- YOUR INSTRUCTIONS
Would you please copy every line below that includes the string "packagist"?

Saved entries
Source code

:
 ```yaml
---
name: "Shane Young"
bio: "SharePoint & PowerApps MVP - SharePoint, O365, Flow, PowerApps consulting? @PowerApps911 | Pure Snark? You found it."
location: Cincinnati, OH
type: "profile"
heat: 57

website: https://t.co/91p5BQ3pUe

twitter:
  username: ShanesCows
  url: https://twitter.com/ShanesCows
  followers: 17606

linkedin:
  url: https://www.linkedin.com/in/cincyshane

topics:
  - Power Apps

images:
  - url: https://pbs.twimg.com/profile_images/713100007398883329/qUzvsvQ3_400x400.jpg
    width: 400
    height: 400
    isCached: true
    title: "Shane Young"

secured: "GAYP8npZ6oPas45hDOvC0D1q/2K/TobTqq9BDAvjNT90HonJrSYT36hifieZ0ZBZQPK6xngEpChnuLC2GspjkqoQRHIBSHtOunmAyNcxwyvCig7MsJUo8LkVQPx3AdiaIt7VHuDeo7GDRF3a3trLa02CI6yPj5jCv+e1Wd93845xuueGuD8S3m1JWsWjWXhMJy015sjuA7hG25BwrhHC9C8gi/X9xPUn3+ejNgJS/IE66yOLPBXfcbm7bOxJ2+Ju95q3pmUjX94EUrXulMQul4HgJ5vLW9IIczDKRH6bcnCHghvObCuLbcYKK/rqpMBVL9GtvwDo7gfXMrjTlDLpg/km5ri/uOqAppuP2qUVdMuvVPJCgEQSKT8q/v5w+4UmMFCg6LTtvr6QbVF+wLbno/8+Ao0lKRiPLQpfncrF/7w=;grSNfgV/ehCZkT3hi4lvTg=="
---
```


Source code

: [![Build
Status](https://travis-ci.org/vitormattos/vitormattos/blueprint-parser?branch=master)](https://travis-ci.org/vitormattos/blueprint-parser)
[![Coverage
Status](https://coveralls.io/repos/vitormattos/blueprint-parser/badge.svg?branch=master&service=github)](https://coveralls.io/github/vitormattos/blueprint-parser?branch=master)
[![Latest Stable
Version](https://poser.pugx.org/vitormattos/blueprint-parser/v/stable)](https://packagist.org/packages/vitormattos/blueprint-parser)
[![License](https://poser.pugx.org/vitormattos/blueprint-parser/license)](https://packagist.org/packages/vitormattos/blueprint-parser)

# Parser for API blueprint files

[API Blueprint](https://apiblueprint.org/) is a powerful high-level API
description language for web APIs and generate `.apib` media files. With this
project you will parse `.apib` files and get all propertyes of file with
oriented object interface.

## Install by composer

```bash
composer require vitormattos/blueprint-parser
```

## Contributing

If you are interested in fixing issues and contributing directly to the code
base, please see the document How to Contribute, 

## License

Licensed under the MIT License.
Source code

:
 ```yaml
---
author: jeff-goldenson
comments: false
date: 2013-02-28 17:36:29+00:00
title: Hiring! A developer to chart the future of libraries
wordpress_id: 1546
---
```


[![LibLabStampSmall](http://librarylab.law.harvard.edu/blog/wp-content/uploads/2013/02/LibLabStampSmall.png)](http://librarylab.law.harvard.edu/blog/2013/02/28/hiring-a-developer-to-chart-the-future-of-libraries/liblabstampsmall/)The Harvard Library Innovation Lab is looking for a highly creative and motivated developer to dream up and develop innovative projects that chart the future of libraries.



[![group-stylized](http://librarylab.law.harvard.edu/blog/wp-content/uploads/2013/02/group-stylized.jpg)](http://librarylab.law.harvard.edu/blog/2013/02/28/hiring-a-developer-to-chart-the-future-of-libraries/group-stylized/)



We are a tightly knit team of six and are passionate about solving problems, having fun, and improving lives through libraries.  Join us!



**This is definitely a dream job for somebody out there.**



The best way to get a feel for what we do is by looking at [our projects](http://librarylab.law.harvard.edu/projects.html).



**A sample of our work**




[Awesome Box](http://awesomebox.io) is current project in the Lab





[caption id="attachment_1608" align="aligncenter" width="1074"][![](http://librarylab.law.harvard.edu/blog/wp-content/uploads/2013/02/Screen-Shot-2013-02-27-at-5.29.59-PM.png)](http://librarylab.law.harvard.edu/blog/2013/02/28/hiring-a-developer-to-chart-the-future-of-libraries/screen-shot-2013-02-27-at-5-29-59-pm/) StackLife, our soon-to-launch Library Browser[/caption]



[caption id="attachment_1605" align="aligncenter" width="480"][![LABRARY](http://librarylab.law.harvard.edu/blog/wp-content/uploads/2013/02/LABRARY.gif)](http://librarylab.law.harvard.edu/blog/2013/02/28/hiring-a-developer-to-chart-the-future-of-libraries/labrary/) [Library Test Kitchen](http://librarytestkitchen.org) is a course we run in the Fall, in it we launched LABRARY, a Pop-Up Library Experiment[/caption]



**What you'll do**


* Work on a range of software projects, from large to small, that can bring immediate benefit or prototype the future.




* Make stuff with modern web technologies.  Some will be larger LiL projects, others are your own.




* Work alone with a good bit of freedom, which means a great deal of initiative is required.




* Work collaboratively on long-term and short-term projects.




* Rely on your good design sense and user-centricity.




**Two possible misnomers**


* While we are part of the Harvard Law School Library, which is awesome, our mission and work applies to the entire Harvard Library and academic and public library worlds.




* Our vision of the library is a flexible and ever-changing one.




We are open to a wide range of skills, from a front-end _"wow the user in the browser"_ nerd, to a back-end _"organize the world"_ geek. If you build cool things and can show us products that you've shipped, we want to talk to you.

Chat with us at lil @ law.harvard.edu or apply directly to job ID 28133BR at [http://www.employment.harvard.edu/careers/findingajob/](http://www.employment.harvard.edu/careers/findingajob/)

- RESULT
Version](https://poser.pugx.org/vitormattos/blueprint-parser/v/stable)](https://packagist.org/packages/vitormattos/blueprint-parser)
[![License](https://poser.pugx.org/vitormattos/blueprint-parser/license)](https://packagist.org/packages/vitormattos/blueprint-parser)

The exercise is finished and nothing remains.